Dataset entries
⁂
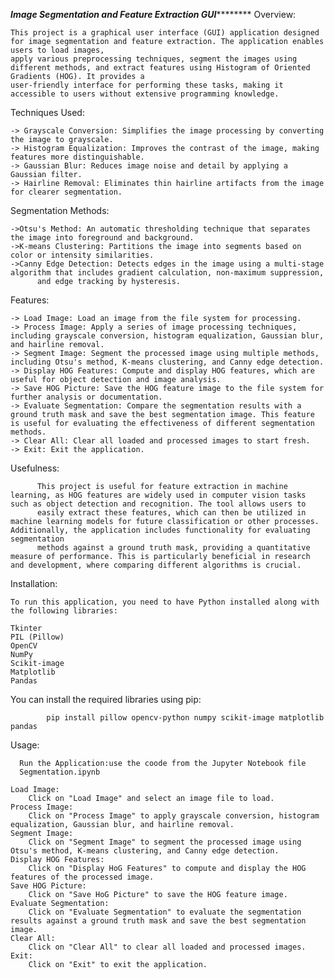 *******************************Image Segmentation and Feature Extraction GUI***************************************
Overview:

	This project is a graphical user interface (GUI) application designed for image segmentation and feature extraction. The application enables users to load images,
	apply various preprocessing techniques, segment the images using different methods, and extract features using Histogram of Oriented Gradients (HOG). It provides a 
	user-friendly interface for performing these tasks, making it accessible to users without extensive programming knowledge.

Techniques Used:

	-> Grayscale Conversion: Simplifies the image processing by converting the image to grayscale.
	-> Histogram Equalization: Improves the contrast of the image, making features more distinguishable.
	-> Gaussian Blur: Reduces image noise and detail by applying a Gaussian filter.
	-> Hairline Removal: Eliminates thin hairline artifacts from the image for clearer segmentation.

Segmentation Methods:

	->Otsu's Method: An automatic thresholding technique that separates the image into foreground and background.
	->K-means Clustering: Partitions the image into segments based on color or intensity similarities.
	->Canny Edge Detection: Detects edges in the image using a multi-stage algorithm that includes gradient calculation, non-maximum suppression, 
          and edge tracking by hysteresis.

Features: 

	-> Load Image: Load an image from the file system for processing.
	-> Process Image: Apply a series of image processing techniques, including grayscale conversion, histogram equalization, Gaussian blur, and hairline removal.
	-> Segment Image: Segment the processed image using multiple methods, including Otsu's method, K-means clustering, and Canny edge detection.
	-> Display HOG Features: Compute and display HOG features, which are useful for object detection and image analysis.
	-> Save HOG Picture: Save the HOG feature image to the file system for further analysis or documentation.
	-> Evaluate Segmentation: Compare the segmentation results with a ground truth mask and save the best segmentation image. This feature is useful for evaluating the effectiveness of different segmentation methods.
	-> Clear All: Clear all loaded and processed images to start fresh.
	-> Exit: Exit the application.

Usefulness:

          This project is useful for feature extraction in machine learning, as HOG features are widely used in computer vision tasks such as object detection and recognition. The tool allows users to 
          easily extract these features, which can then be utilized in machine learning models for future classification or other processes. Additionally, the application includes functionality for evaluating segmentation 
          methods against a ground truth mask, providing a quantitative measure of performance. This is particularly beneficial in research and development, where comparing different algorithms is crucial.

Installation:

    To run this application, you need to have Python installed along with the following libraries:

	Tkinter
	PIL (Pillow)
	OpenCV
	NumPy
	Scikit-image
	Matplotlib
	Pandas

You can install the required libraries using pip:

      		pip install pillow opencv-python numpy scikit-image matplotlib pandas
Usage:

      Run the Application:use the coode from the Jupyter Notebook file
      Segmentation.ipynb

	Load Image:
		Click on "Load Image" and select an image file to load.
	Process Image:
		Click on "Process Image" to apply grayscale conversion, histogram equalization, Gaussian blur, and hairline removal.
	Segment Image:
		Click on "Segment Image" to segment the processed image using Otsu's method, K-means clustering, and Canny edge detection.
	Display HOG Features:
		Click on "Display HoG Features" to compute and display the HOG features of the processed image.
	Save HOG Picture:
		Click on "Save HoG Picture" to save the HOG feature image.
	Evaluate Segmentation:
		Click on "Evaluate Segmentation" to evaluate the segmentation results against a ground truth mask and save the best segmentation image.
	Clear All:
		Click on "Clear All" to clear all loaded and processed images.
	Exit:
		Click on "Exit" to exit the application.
⁂
> _PROMPT_
Search the entries above for the string "Evaluate". Copy each line that holds it.

> _SOLVED EXERCISE_
	-> Evaluate Segmentation: Compare the segmentation results with a ground truth mask and save the best segmentation image. This feature is useful for evaluating the effectiveness of different segmentation methods.
	Evaluate Segmentation:
		Click on "Evaluate Segmentation" to evaluate the segmentation results against a ground truth mask and save the best segmentation image.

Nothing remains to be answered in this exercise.